_What to work on:_ Copy out every line of the data where the word "over" is found.

--- Source data Enclosed Below ---

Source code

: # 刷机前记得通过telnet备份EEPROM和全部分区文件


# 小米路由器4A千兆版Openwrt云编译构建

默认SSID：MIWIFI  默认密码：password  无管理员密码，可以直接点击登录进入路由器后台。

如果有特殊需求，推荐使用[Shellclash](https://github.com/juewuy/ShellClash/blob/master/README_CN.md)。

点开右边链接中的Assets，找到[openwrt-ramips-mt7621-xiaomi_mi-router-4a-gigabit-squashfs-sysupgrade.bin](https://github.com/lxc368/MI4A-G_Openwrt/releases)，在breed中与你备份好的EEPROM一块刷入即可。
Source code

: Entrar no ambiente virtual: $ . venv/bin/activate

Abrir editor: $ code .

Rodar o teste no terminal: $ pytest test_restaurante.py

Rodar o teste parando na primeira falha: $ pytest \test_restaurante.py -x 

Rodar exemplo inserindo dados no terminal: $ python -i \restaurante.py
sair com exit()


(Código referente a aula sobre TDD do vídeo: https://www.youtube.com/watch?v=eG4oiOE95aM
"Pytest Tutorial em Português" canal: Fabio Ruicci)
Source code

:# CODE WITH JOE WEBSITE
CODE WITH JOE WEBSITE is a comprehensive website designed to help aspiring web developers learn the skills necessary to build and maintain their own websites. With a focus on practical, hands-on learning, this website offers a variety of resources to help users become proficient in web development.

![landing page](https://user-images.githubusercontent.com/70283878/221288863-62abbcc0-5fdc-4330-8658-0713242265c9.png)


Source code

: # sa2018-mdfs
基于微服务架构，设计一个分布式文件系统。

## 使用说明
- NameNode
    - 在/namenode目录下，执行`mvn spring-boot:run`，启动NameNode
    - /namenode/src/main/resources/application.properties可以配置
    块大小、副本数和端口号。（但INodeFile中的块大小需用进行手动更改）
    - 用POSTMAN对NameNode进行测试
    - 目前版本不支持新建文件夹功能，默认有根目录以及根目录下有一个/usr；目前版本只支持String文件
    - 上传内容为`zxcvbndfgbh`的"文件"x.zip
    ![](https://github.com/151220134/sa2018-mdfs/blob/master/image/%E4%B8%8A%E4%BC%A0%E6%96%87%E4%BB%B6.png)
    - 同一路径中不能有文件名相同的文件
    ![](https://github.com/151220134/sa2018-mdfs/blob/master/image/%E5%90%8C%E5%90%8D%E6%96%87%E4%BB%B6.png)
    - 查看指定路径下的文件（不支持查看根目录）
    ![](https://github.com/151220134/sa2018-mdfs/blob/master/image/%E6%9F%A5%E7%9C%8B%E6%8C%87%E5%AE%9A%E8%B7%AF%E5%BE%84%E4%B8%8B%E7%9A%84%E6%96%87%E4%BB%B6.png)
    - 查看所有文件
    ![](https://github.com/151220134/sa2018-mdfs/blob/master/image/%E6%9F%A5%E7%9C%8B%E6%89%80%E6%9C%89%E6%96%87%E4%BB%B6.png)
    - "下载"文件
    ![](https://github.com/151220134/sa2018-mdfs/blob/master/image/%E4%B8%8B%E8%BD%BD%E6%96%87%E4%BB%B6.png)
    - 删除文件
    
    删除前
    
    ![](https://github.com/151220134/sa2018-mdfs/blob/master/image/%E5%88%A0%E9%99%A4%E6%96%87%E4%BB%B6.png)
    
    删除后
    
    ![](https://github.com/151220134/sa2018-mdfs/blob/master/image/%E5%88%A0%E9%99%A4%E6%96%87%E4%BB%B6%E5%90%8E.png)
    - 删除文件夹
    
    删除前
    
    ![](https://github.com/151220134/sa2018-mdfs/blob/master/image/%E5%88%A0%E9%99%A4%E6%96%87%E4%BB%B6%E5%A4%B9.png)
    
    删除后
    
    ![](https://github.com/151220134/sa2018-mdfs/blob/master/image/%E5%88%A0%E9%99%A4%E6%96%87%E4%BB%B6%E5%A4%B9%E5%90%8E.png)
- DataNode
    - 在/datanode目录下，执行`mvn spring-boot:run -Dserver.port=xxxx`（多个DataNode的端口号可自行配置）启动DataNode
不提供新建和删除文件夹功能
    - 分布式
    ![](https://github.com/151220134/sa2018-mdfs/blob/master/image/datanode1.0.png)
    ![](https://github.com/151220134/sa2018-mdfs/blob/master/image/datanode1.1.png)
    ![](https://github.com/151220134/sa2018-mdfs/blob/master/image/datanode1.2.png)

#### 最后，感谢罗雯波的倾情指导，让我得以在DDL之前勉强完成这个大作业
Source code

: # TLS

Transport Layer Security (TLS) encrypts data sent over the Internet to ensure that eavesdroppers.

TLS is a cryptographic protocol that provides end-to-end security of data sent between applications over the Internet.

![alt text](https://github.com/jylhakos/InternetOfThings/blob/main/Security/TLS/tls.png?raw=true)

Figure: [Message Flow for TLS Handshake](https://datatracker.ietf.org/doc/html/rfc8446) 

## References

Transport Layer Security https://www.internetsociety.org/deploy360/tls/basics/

--- End of Enclosed Source data ---
--- Source data Enclosed Below ---

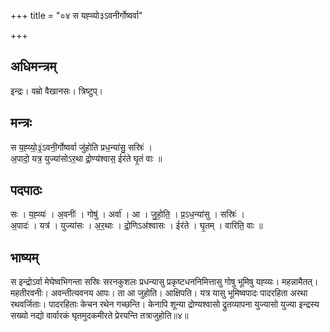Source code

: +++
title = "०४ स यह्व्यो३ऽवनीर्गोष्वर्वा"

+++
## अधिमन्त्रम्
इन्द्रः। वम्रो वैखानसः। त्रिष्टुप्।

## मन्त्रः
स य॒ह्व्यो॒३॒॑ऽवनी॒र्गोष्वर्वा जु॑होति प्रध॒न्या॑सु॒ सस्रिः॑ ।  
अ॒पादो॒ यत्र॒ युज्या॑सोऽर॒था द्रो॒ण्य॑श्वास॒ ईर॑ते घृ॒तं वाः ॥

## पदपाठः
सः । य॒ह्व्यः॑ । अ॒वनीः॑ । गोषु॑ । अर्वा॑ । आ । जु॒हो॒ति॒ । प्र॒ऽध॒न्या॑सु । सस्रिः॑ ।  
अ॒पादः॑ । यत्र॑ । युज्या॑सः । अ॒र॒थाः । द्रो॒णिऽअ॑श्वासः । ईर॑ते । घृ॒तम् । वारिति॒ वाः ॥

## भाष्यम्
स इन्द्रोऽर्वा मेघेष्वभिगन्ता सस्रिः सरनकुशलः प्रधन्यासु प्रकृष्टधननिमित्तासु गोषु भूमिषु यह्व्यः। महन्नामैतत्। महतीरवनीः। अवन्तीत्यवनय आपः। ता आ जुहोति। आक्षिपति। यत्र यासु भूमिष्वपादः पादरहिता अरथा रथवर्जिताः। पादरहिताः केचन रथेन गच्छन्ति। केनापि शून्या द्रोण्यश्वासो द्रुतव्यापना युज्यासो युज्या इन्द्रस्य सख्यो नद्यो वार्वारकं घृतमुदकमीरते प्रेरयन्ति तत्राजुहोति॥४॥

--- End of Enclosed Source data ---

_Exercise result:_
Transport Layer Security (TLS) encrypts data sent over the Internet to ensure that eavesdroppers.
TLS is a cryptographic protocol that provides end-to-end security of data sent between applications over the Internet.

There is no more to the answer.